**Instructions to follow**
Would you return the lines between the one holding "#二、Air720在Linux下USB驱动的配置" and the one holding "接下来介绍USB驱动配置。在", inclusive, and only those, exactly as they stand in the listing below?

**Data provided**
┄┄┄┄┄┄┄┄┄┄┄┄┄┄┄┄┄┄┄┄

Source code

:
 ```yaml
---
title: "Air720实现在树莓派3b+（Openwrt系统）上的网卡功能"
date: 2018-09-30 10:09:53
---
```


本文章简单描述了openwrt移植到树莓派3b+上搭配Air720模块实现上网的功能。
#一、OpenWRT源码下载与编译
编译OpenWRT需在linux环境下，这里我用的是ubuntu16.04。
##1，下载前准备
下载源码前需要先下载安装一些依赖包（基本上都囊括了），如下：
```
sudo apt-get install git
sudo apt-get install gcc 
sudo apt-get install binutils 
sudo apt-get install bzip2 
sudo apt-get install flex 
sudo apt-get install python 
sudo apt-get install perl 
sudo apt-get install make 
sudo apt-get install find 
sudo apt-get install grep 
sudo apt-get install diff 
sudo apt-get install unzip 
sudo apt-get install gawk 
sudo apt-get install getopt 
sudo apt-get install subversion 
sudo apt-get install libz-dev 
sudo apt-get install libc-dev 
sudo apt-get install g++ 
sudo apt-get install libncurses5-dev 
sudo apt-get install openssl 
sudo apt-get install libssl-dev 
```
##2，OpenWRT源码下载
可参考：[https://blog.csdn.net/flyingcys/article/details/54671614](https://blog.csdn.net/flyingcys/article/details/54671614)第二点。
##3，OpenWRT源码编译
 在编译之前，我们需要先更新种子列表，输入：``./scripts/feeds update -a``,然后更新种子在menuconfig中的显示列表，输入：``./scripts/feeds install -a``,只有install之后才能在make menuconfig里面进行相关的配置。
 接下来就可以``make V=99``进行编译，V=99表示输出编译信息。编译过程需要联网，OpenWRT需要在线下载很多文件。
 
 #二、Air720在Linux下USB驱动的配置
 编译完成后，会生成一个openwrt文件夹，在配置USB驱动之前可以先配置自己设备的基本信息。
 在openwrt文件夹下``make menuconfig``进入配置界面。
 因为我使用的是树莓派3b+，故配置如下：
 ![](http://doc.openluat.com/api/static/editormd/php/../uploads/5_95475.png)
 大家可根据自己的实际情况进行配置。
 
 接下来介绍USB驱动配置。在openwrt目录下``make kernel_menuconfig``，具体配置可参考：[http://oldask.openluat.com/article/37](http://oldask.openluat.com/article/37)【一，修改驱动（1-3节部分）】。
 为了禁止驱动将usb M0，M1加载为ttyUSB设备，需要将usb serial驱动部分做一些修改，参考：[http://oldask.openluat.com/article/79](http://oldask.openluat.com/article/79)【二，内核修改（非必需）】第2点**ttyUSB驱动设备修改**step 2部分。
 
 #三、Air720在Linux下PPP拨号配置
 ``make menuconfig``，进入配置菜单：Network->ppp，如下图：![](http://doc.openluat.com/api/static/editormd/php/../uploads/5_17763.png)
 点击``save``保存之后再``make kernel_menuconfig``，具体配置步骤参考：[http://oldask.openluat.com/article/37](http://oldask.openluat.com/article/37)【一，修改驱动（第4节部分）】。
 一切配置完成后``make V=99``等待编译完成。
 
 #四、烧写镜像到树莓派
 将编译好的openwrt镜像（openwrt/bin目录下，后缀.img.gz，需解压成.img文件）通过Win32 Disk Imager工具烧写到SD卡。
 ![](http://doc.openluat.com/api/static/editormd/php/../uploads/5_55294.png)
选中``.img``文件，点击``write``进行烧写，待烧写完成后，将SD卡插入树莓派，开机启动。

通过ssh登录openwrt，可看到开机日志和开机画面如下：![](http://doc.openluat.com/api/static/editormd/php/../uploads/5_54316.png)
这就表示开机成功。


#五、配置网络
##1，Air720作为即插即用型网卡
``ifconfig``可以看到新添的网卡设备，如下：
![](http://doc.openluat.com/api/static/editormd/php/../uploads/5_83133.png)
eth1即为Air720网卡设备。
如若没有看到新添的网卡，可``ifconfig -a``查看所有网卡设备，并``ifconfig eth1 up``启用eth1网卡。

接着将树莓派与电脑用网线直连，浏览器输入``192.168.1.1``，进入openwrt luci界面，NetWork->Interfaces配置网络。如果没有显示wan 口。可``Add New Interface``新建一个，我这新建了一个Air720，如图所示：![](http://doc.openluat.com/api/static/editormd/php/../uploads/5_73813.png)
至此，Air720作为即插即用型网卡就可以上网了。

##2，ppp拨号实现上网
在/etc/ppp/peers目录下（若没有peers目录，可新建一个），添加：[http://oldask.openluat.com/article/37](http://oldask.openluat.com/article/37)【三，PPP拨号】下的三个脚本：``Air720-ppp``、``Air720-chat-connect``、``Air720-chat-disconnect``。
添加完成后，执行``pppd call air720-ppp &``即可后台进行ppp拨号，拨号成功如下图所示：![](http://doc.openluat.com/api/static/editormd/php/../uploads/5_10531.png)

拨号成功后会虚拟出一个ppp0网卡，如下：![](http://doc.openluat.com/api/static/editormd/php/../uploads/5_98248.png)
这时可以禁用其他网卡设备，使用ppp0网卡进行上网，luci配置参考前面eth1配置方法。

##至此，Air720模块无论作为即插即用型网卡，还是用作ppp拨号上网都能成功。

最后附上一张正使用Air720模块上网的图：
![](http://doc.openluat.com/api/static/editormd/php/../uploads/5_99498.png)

┄┄┄┄┄┄┄┄┄┄┄┄┄┄┄┄┄┄┄┄

**Response to this task**
 #二、Air720在Linux下USB驱动的配置
 编译完成后，会生成一个openwrt文件夹，在配置USB驱动之前可以先配置自己设备的基本信息。
 在openwrt文件夹下``make menuconfig``进入配置界面。
 因为我使用的是树莓派3b+，故配置如下：
 ![](http://doc.openluat.com/api/static/editormd/php/../uploads/5_95475.png)
 大家可根据自己的实际情况进行配置。
 
 接下来介绍USB驱动配置。在openwrt目录下``make kernel_menuconfig``，具体配置可参考：[http://oldask.openluat.com/article/37](http://oldask.openluat.com/article/37)【一，修改驱动（1-3节部分）】。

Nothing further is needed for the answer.